The pricier the wine, the more we enjoy it!

The wines and alcoholic beverage industry as a whole is just a huge marketing contraption, capable of churning brand after brand. It has recently been shown that the pricier the bottle and the fancier the label, the more we end up enjoying it. We have been conditioned to believe that the more we pay for a bottle of wine, it will only have to taste better; of course this is our fault from the beginning, because we are not wine experts – the price we pay for the wine is our only proxy.

Dr Rangel came to this conclusion by scanning the brains of 20 volunteers while giving them sips of wine. He used a trick called functional magnetic-resonance imaging, which can detect changes in the blood flow in parts of the brain that correspond to increased mental activity. He looked in particular at the activity of the medial orbitofrontal cortex. This is an area of the brain that previous experiments have shown is responsible for registering pleasant experiences.

Dr Rangel gave his volunteers sips of what he said were five different wines made from cabernet sauvignon grapes, priced at between $5 and $90 a bottle.
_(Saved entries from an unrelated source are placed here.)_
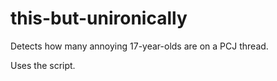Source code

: # this-but-unironically
Detects how many annoying 17-year-olds are on a PCJ thread.

Uses the script.
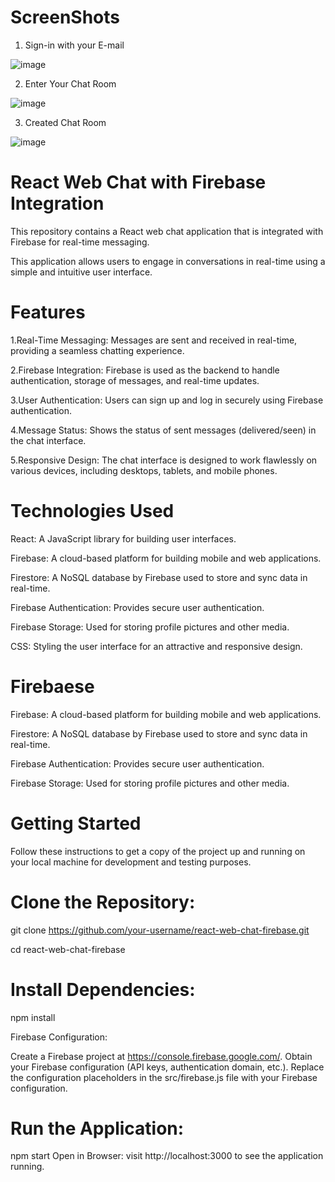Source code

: # ScreenShots
1. Sign-in with your E-mail

  ![image](https://github.com/Divesh1207/Web-ChatApp/assets/88198940/5ea97f49-8175-4c31-b6a6-740290a408c0)

2. Enter Your Chat Room

![image](https://github.com/Divesh1207/Web-ChatApp/assets/88198940/392a6d23-20a4-430f-be27-e41ada083bcc)

3. Created Chat Room

![image](https://github.com/Divesh1207/Web-ChatApp/assets/88198940/bcee5d9c-e116-414f-9586-32829689f2c9)
 




# React Web Chat with Firebase Integration

This repository contains a React web chat application that is integrated with Firebase for real-time messaging.

This application allows users to engage in conversations in real-time using a simple and intuitive user interface.


# Features

1.Real-Time Messaging: Messages are sent and received in real-time, providing a seamless chatting experience.

2.Firebase Integration: Firebase is used as the backend to handle authentication, storage of messages, and real-time updates.

3.User Authentication: Users can sign up and log in securely using Firebase authentication.

4.Message Status: Shows the status of sent messages (delivered/seen) in the chat interface.

5.Responsive Design: The chat interface is designed to work flawlessly on various devices, including desktops, tablets, and mobile phones.


# Technologies Used

React: A JavaScript library for building user interfaces.

Firebase: A cloud-based platform for building mobile and web applications.

Firestore: A NoSQL database by Firebase used to store and sync data in real-time.

Firebase Authentication: Provides secure user authentication.

Firebase Storage: Used for storing profile pictures and other media.

CSS: Styling the user interface for an attractive and responsive design.

# Firebaese

Firebase: A cloud-based platform for building mobile and web applications.

Firestore: A NoSQL database by Firebase used to store and sync data in real-time.

Firebase Authentication: Provides secure user authentication.

Firebase Storage: Used for storing profile pictures and other media.





# Getting Started 

Follow these instructions to get a copy of the project up and running on your local machine for development and testing purposes.

# Clone the Repository:

git clone https://github.com/your-username/react-web-chat-firebase.git

cd react-web-chat-firebase

# Install Dependencies:

npm install

Firebase Configuration:

Create a Firebase project at https://console.firebase.google.com/.
Obtain your Firebase configuration (API keys, authentication domain, etc.).
Replace the configuration placeholders in the src/firebase.js file with your Firebase configuration.

# Run the Application:

npm start
Open in Browser:
visit http://localhost:3000 to see the application running.
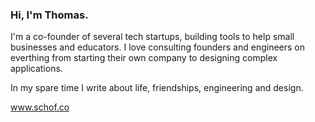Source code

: ### Hi, I'm Thomas.

I'm a co-founder of several tech startups, building tools to help small businesses and educators. I love consulting founders and engineers on everthing from starting their own company to designing complex applications.

In my spare time I write about life, friendships, engineering and design.

www.schof.co
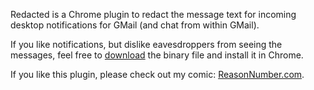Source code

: Redacted is a Chrome plugin to redact the message text for incoming
desktop notifications for GMail (and chat from within GMail).

If you like notifications, but dislike eavesdroppers from seeing the
messages, feel free to
[download](https://github.com/mikestone/redacted/raw/master/redacted.crx)
the binary file and install it in Chrome.

If you like this plugin, please check out my comic:
[ReasonNumber.com](http://reasonnumber.com/).
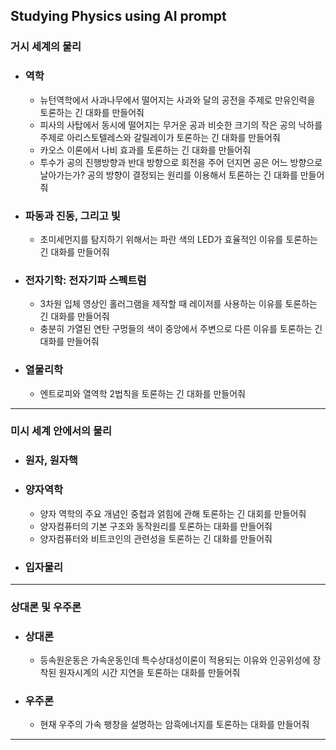 ## Studying Physics using AI prompt  
### 거시 세계의 물리  
- ### 역학  
  - 뉴턴역학에서 사과나무에서 떨어지는 사과와 달의 공전을 주제로 만유인력을 토론하는 긴 대화를 만들어줘  
  - 피사의 사탑에서 동시에 떨어지는 무거운 공과 비슷한 크기의 작은 공의 낙하를 주제로 아리스토텔레스와 갈릴레이가 토론하는 긴 대화를 만들어줘  
  - 카오스 이론에서 나비 효과를 토론하는 긴 대화를 만들어줘
  - 투수가 공의 진행방향과 반대 방향으로 회전을 주어 던지면 공은 어느 방향으로 날아가는가? 공의 방향이 결정되는 원리를 이용해서 토론하는 긴 대화를 만들어줘  

- ### 파동과 진동, 그리고 빛
  - 초미세먼지를 탐지하기 위해서는 파란 색의 LED가 효율적인 이유를 토론하는 긴 대화를 만들어줘  

- ### 전자기학: 전자기파 스펙트럼
  - 3차원 입체 영상인 홀러그램을 제작할 때 레이저를 사용하는 이유를 토론하는 긴 대화를 만들어줘
  - 충분히 가열된 연탄 구멍들의 색이 중앙에서 주변으로 다른 이유를 토론하는 긴 대화를 만들어줘  

- ### 열물리학
  - 엔트로피와 열역학 2법칙을 토론하는 긴 대화를 만들어줘
---
### 미시 세계 안에서의 물리
- ### 원자, 원자핵
- ### 양자역학
  - 양자 역학의 주요 개념인 중첩과 얽힘에 관해 토론하는 긴 대회를 만들어줘
  - 양자컴퓨터의 기본 구조와 동작원리를 토론하는 대화를 만들어줘
  - 양자컴퓨터와 비트코인의 관련성을 토론하는 긴 대화를 만들어줘
- ### 입자물리  
---
### 상대론 및 우주론
- ### 상대론  
  - 등속원운동은 가속운동인데 특수상대성이론이 적용되는 이유와 인공위성에 장착된 원자시계의 시간 지연을 토론하는 대화를 만들어줘
- ### 우주론
  - 현재 우주의 가속 팽창을 설명하는 암흑에너지를 토론하는 대화를 만들어줘
---
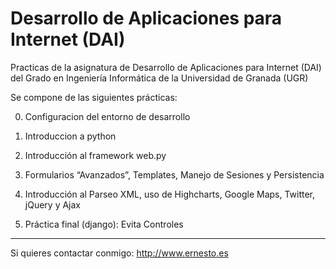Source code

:Desarrollo de Aplicaciones para Internet (DAI)
==============================================

Practicas de la asignatura de Desarrollo de Aplicaciones para Internet (DAI) del Grado en Ingeniería Informática de la Universidad de Granada (UGR)

Se compone de las siguientes prácticas:

0) Configuracion del entorno de desarrollo

1) Introduccion a python

2) Introducción al framework web.py

3) Formularios “Avanzados”, Templates, Manejo de Sesiones y Persistencia

4) Introducción al Parseo XML, uso de Highcharts, Google Maps, Twitter, jQuery y Ajax

5) Práctica final (django): Evita Controles


---
Si quieres contactar conmigo: http://www.ernesto.es
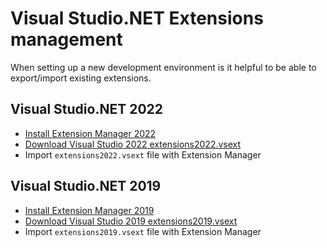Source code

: # Visual Studio.NET Extensions management

When setting up a new development environment is it helpful to be able to export/import existing extensions.

## Visual Studio.NET 2022

- [Install Extension Manager 2022](https://marketplace.visualstudio.com/items?itemName=MadsKristensen.ExtensionManager2022)
- [Download Visual Studio 2022 extensions2022.vsext](https://raw.githubusercontent.com/kdcllc/win10andwsldev/master/vsconfiguration/extensions2022.vsext)
- Import `extensions2022.vsext` file with Extension Manager

## Visual Studio.NET 2019

- [Install Extension Manager 2019](https://marketplace.visualstudio.com/items?itemName=MadsKristensen.ExtensionManager2019)
- [Download Visual Studio 2019 extensions2019.vsext](https://raw.githubusercontent.com/kdcllc/win10andwsldev/master/vsconfiguration/extensions2019.vsext)
- Import `extensions2019.vsext` file with Extension Manager
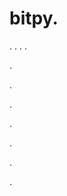 # bitpy.
.
.
.
.












.






















































.
























.



























.

















































































.































































.
































.
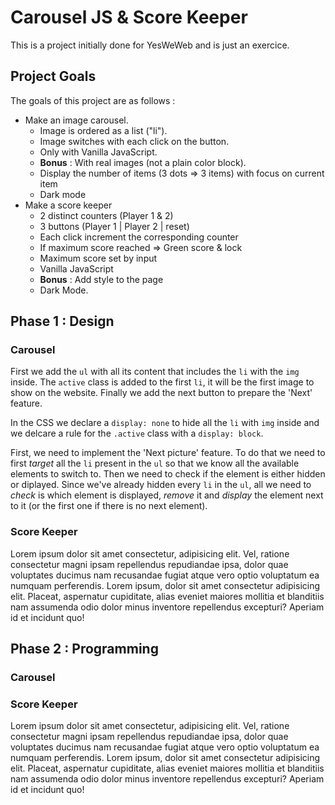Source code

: # Carousel JS & Score Keeper

This is a project initially done for YesWeWeb and is just an exercice.


## Project Goals

The goals of this project are as follows :

+ Make an image carousel. 
    + Image is ordered as a list ("li").
    + Image switches with each click on the button.
    + Only with Vanilla JavaScript.
    + **Bonus** : With real images (not a plain color block).
    + Display the number of items (3 dots => 3 items) with focus on current item
    + Dark mode
+ Make a score keeper
    + 2 distinct counters (Player 1 & 2)
    + 3 buttons (Player 1 | Player 2 | reset)
    + Each click increment the corresponding counter
    + If maximum score reached => Green score & lock
    + Maximum score set by input
    + Vanilla JavaScript
    + **Bonus** : Add style to the page
    + Dark Mode.

## Phase 1 : Design

### Carousel 

First we add the `ul` with all its content that includes the `li` with the `img` inside. The `active` class is added to the first `li`, it will be the first image to show on the website.
Finally we add the next button to prepare the 'Next' feature. 

In the CSS we declare a `display: none` to hide all the `li` with `img` inside and we delcare a rule for the `.active` class with a `display: block`. 

First, we need to implement the 'Next picture' feature. To do that we need to first *target* all the `li` present in the `ul` so that we know all the available elements to switch to. Then we need to check if the element is either hidden or diplayed. Since we've already hidden every `li` in the `ul`, all we need to *check* is which element is displayed, *remove* it and *display* the element next to it (or the first one if there is no next element). 

### Score Keeper
Lorem ipsum dolor sit amet consectetur, adipisicing elit. Vel, ratione consectetur magni ipsam repellendus repudiandae ipsa, dolor quae voluptates ducimus nam recusandae fugiat atque vero optio voluptatum ea numquam perferendis. Lorem ipsum, dolor sit amet consectetur adipisicing elit. Placeat, aspernatur cupiditate, alias eveniet maiores mollitia et blanditiis nam assumenda odio dolor minus inventore repellendus excepturi? Aperiam id et incidunt quo!

## Phase 2 : Programming

### Carousel 

### Score Keeper
Lorem ipsum dolor sit amet consectetur, adipisicing elit. Vel, ratione consectetur magni ipsam repellendus repudiandae ipsa, dolor quae voluptates ducimus nam recusandae fugiat atque vero optio voluptatum ea numquam perferendis. Lorem ipsum, dolor sit amet consectetur adipisicing elit. Placeat, aspernatur cupiditate, alias eveniet maiores mollitia et blanditiis nam assumenda odio dolor minus inventore repellendus excepturi? Aperiam id et incidunt quo!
He told each of them the price of the wine in question as he did so. Except, of course, that he was fibbing. He actually used only three wines. He served up two of them twice at different prices.

What is the truth?The scanner showed that the activity of the medial orbitofrontal cortices of the volunteers increased in line with the stated price of the wine. For example, when one of the wines was said to cost $10 a bottle it was rated less than half as good as when people were told it cost $90 a bottle, its true retail price. Moreover, when the team carried out a follow-up blind tasting without price information they got different results. The volunteers reported differences between the three “real” wines but not between the same wines when served twice.

via The Economist

By the way, wines are not the only things the marketing machine turned more expensive. We significantly overpay for bottled water, coffee, diamonds, weddings (etc). What else is there?